Can you help me check if this proof is correct? If not, kindly provide a better proof
Prove that if $f$ is continuous at $x_0\in [a,b]$ and $f(x_0)\neq 0,$ then $\sup\limits_{P}L(|f|,P)>0$
Suppose $a<b$. For $\epsilon=|f(x_0)|/2,$ there exists $\delta>0$ such that $$|f(x)|>\dfrac{1}{2}|f(x_0)|,\;\;\text{whenever}\;\;x\in(x_0-\delta,x_0+\delta).$$ Choose a uniform partition $P_n$, for each $n,$ such that $$a=x_0<x_1<\cdots<x_n=b\;\;\text{and}\;\;x_j-x_{j-1}=(b-a)/n,\;\;j\in \{1,2,\cdots,n\}.$$ Hence, \begin{align}\sup\limits_{P_n}L(|f|,P_n)&= \lim\limits_{n\to \infty}\sum^{n}_{j=1}|f(t_j)|(x_j-x_{j-1})\\&\geq \dfrac{1}{2}|f(x_0)|\lim\limits_{n\to \infty}\sum^{n}_{j=1}(x_j-x_{j-1})\\&\geq \dfrac{1}{2}|f(x_0)|\lim\limits_{n\to \infty}(x_n-x_{0})\\&= \dfrac{1}{2}|f(x_0)|\lim\limits_{n\to \infty}(b-a)\\&= \dfrac{1}{2}|f(x_0)|(b-a)\\&>0\end{align}
No, it is not correct.
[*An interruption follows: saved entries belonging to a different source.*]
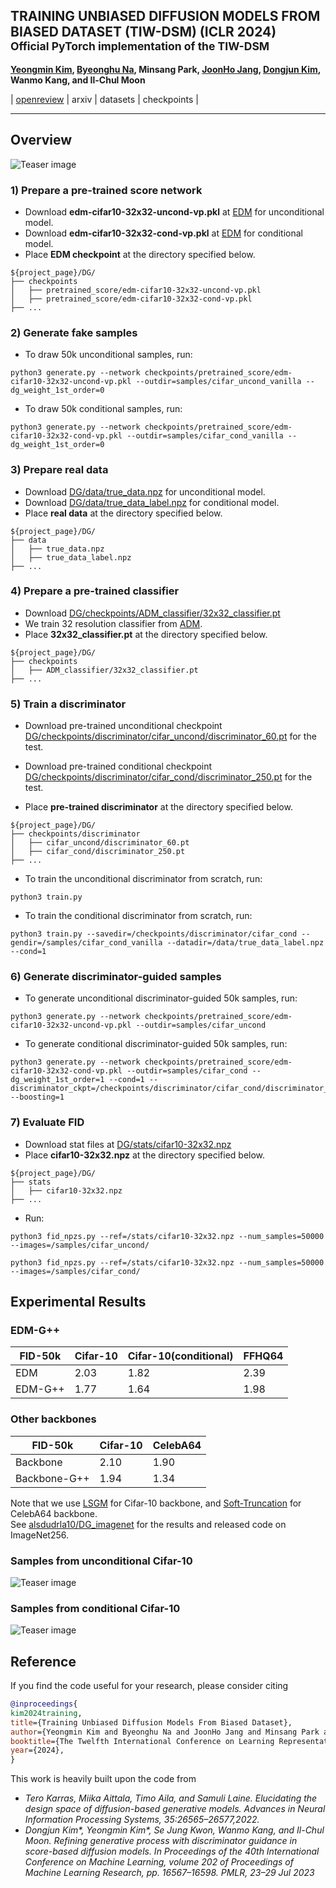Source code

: ## TRAINING UNBIASED DIFFUSION MODELS FROM BIASED DATASET (TIW-DSM) (ICLR 2024) <br><sub>Official PyTorch implementation of the TIW-DSM </sub>



**[Yeongmin Kim](https://sites.google.com/view/yeongmin-space/%ED%99%88), [Byeonghu Na](https://sites.google.com/view/byeonghu-na), Minsang Park, [JoonHo Jang](https://sites.google.com/view/joonhojang), [Dongjun Kim](https://sites.google.com/view/dongjun-kim), Wanmo Kang, and Il-Chul Moon**   

| [openreview](https://openreview.net/forum?id=39cPKijBed) | arxiv | datasets | checkpoints |

--------------------

## Overview
![Teaser image](./figures/Figure1_v2.PNG)



### 1) Prepare a pre-trained score network
  - Download **edm-cifar10-32x32-uncond-vp.pkl** at [EDM](https://github.com/NVlabs/edm) for unconditional model.
  - Download **edm-cifar10-32x32-cond-vp.pkl** at [EDM](https://github.com/NVlabs/edm) for conditional model.
  - Place **EDM checkpoint** at the directory specified below.  
 
  ```
  ${project_page}/DG/
  ├── checkpoints
  │   ├── pretrained_score/edm-cifar10-32x32-uncond-vp.pkl
  │   ├── pretrained_score/edm-cifar10-32x32-cond-vp.pkl
  ├── ...
  ```

### 2) Generate fake samples
  - To draw 50k unconditional samples, run: 
  ```
  python3 generate.py --network checkpoints/pretrained_score/edm-cifar10-32x32-uncond-vp.pkl --outdir=samples/cifar_uncond_vanilla --dg_weight_1st_order=0
   ```
  - To draw 50k conditional samples, run: 
  ```
  python3 generate.py --network checkpoints/pretrained_score/edm-cifar10-32x32-cond-vp.pkl --outdir=samples/cifar_cond_vanilla --dg_weight_1st_order=0
   ```

### 3) Prepare real data
  - Download [DG/data/true_data.npz](https://drive.google.com/drive/folders/18qh5QGP2gLgVjr0dh2g8dfBYZoGC0uVT) for unconditional model.
  - Download [DG/data/true_data_label.npz](https://drive.google.com/drive/folders/18qh5QGP2gLgVjr0dh2g8dfBYZoGC0uVT) for conditional model.
  - Place **real data** at the directory specified below.
  ```
  ${project_page}/DG/
  ├── data
  │   ├── true_data.npz
  │   ├── true_data_label.npz
  ├── ...
  ```

### 4) Prepare a pre-trained classifier
  - Download [DG/checkpoints/ADM_classifier/32x32_classifier.pt](https://drive.google.com/drive/folders/1gb68C13-QOt8yA6ZnnS6G5pVIlPO7j_y)
  - We train 32 resolution classifier from [ADM](https://github.com/openai/guided-diffusion).
  - Place **32x32_classifier.pt** at the directory specified below.
  ```
  ${project_page}/DG/
  ├── checkpoints
  │   ├── ADM_classifier/32x32_classifier.pt
  ├── ...
  ```

### 5) Train a discriminator
  - Download pre-trained unconditional checkpoint [DG/checkpoints/discriminator/cifar_uncond/discriminator_60.pt](https://drive.google.com/drive/folders/1Mf3F1yGfWT8bO0_iOBX-PWG3O-OLROE2) for the test.
  - Download pre-trained conditional checkpoint [DG/checkpoints/discriminator/cifar_cond/discriminator_250.pt](https://drive.google.com/drive/folders/1P1u7cz7kY1BJDPVrPNiFcksy_HCHY_bI) for the test.
  
  - Place **pre-trained discriminator** at the directory specified below.
  ```
  ${project_page}/DG/
  ├── checkpoints/discriminator
  │   ├── cifar_uncond/discriminator_60.pt
  │   ├── cifar_cond/discriminator_250.pt
  ├── ...
  ```
  - To train the unconditional discriminator from scratch, run:
   ```
   python3 train.py
   ```
   - To train the conditional discriminator from scratch, run:
   ```
   python3 train.py --savedir=/checkpoints/discriminator/cifar_cond --gendir=/samples/cifar_cond_vanilla --datadir=/data/true_data_label.npz --cond=1 
   ```

### 6) Generate discriminator-guided samples
  - To generate unconditional discriminator-guided 50k samples, run: 
  ```
  python3 generate.py --network checkpoints/pretrained_score/edm-cifar10-32x32-uncond-vp.pkl --outdir=samples/cifar_uncond
   ```
  - To generate conditional discriminator-guided 50k samples, run: 
  ```
  python3 generate.py --network checkpoints/pretrained_score/edm-cifar10-32x32-cond-vp.pkl --outdir=samples/cifar_cond --dg_weight_1st_order=1 --cond=1 --discriminator_ckpt=/checkpoints/discriminator/cifar_cond/discriminator_250.pt --boosting=1
   ```
  
### 7) Evaluate FID
  - Download stat files at [DG/stats/cifar10-32x32.npz](https://drive.google.com/drive/folders/1xTdHz2fe71yvO2YpVfsY3sgH5Df7_b6y)
  - Place **cifar10-32x32.npz** at the directory specified below.
  ```
  ${project_page}/DG/
  ├── stats
  │   ├── cifar10-32x32.npz
  ├── ...
  ```
  - Run: 
  ```
  python3 fid_npzs.py --ref=/stats/cifar10-32x32.npz --num_samples=50000 --images=/samples/cifar_uncond/
   ```
  ```
  python3 fid_npzs.py --ref=/stats/cifar10-32x32.npz --num_samples=50000 --images=/samples/cifar_cond/
   ```

## Experimental Results
### EDM-G++
|FID-50k |Cifar-10|Cifar-10(conditional)|FFHQ64|
|------------|------------|------------|------------|
|EDM|2.03|1.82|2.39|
|EDM-G++|1.77|1.64|1.98|

### Other backbones
|FID-50k  |Cifar-10|CelebA64|
|------------|------------|------------|
|Backbone|2.10|1.90|
|Backbone-G++|1.94|1.34|

Note that we use [LSGM](https://github.com/NVlabs/LSGM) for Cifar-10 backbone, and [Soft-Truncation](https://github.com/Kim-Dongjun/Soft-Truncation) for CelebA64 backbone. <br>
See [alsdudrla10/DG_imagenet](https://github.com/alsdudrla10/DG_imagenet) for the results and released code on ImageNet256.

### Samples from unconditional Cifar-10
![Teaser image](./figures/Figure3.PNG)

### Samples from conditional Cifar-10
![Teaser image](./figures/Figure4.PNG)


## Reference
If you find the code useful for your research, please consider citing
```bib
@inproceedings{
kim2024training,
title={Training Unbiased Diffusion Models From Biased Dataset},
author={Yeongmin Kim and Byeonghu Na and JoonHo Jang and Minsang Park and Dongjun Kim and Wanmo Kang and Il-chul Moon},
booktitle={The Twelfth International Conference on Learning Representations},
year={2024},
}
```
This work is heavily built upon the code from
 - *Tero Karras, Miika Aittala, Timo Aila, and Samuli Laine. Elucidating the design space of diffusion-based generative models. Advances in Neural Information Processing Systems, 35:26565–26577,2022.*
 - *Dongjun Kim\*, Yeongmin Kim\*, Se Jung Kwon, Wanmo Kang, and Il-Chul Moon. Refining generative process with discriminator guidance in score-based diffusion models. In Proceedings of the 40th International Conference on Machine Learning, volume 202 of Proceedings of Machine Learning Research, pp. 16567–16598. PMLR, 23–29 Jul 2023*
That inequality containg the second $\geqslant$ doesn't hold; you seem to be assuming here that each $m_j$ is greater than or equal to $\frac12\bigl\lvert f(x_0)\bigr\rvert$, but that is not true.
Note that you only have to proved an example of one partition $P_0$ such that $L\bigl(\lvert f\rvert,P_0\bigr)>0$. Then it will follow automatically that $\displaystyle\sup_PL\bigl(\lvert f\rvert,P\bigr)>0$.